Me di cuenta, por la forma de mirarme, que sabía que ya había cogido uno. Una tarde buscando entre los ovillos empecé a desenredar uno de ellos, era de lana violeta y del tamaño de una pelota gorda. Cogí el cabo suelto que bailaba entre los tesoros de la cesta y empecé a anudarlo en mi dedo, seguí enredándolo para deshacer la madeja formando otra madeja. Había algo en el interior que crujía, algo cavernoso y atractivo al oído. Cuando la lana empezó a coger forma de ovillo, saqué mi dedo y seguí girándola para hacerla más grande al mismo tiempo que se hacía más pequeña la bobina original de la abuela. Una crecía vuelta a vuelta y el otro rollo se iba desvistiendo de sus capas para mostrarme su interior. La abuela no sospecharía nada porque seguiría quedando una bola de lana igual a la anterior y no cabría lugar a sus sospechas, sin embargo cuando iba formando y desmontando la madeja, vigilaba la puerta que daba a las escaleras como si ella, toda de negro, fuera a entrar alertada por su hocico. Me quedaban pocas vueltas, las que me conducían al tesoro.

No es que trate de recordar lo que estoy contando, es que lo estoy viviendo ahora mismito, como si hubiera sucedido el otro día. Aunque desconfío de la memoria de la misma manera que desconfío de los gatos; la memoria es una laguna traicionera en la que puedes caerte y ahogarte en cualquier momento. Funciona igual que las trampas para los roedores: notas un zarpazo en cuanto te acercas a oler lo añejo. Por eso mi recuerdo se ha quedado agarrado a la piel. Aquel día de verano, siempre es verano, descubrí que mi abuela había sido mujer.

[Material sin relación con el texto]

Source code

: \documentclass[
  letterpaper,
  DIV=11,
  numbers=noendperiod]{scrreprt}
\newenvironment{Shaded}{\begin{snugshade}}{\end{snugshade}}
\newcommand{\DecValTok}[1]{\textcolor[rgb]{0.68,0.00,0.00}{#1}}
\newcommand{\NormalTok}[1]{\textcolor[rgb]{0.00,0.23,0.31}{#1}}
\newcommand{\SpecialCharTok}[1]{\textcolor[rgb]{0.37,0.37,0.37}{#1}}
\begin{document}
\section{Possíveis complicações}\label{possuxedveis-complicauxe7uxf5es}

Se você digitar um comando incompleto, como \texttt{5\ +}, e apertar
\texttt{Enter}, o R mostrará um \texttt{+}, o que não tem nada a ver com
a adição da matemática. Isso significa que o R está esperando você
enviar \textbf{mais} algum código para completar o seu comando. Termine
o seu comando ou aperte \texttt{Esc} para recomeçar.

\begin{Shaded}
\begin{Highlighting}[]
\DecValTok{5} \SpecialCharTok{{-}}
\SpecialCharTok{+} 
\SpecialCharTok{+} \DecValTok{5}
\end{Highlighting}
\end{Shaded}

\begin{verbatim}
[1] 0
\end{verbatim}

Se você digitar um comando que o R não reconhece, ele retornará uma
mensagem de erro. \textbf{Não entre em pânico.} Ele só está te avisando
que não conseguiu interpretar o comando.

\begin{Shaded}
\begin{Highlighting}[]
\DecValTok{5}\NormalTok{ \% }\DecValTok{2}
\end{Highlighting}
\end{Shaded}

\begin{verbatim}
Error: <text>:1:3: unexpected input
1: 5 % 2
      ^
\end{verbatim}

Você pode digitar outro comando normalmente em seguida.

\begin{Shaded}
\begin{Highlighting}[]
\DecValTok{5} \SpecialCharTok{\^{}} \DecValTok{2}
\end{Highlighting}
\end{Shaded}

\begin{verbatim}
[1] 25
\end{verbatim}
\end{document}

Junto al antiguo quiosco de la feria había una fuente que disparaba agua si apretabas el pie. Junto a esa fuente desapareció para siempre el hombre al que quiso. Suplantando a mi abuela leí el siguiente texto que apareció en el centro del ovillo: «Querida Begoña, si ves que no estoy el día señalado es que he tenido que marcharme urgentemente con mis padres. Yo quisiera pasear a escondidas contigo por nuestro sitio, albergar la esperanza de tenerte para siempre sin miedo a ser vistos. Tengo la sensación de que deberemos esperar a otra vida para volver a tenernos. [ilegible] Te respeto y te añoro mientras escribo estas letras que sé que leerás con resignación, tal vez te has ido hacia el final de la alameda, tal vez sigues ahí en pie junto al sonido del agua. Yo estaré a estas horas de camino a no sé dónde me llevarán mis padres. Me quedo con el eco de tu voz imaginando mil y una veces una boda feliz en la parroquia, pero ya ves cómo discurre la vida. Me apena inmensamente. Y sé que no hay opción a tenernos… [ilegible]. Piensa que seré siempre el agua de esta fuente, que vendrás a beber y pensar en mí. Te he querido, te quiero y te querré. Agustín». ¿Quién podía buscar en un ovillo de lana violeta? ¿Quién daría uso a ese color? ¿Quién buscaría en el final del recorrido? Era una carta doblada en cinco pliegues que había servido para ovillar de violeta una historia que no pudo ser. Su historia, la de mi abuela, había quedado oculta entre vueltas y vueltas de lana. Leí el texto varias veces, preocupada por entender qué ponía entre las líneas que habían quedado borradas por los pliegues del papel usado. Me parecía mentira que una historia tan conmovedora formara parte de la vida de mi abuela. En algún momento dudé que fuera la carta de otra, que no le perteneciera, que el azar la hubiera llevado a coger papel como quien coge un cartón para ovillar lana. Sin embargo, estaba su nombre, Begoña. «Querida Begoña.» Una vez leída y aprendida, la oculté entre mis cosas como si ahora el escrito fuera mío. No alcanzo a imaginar cuándo esa carta pasó de acompañarla en el bolsillo del delantal a quedar escondida entre los cajones —mil veces leída y mil veces llorada— hasta pasar a formar parte de una madeja. Violeta.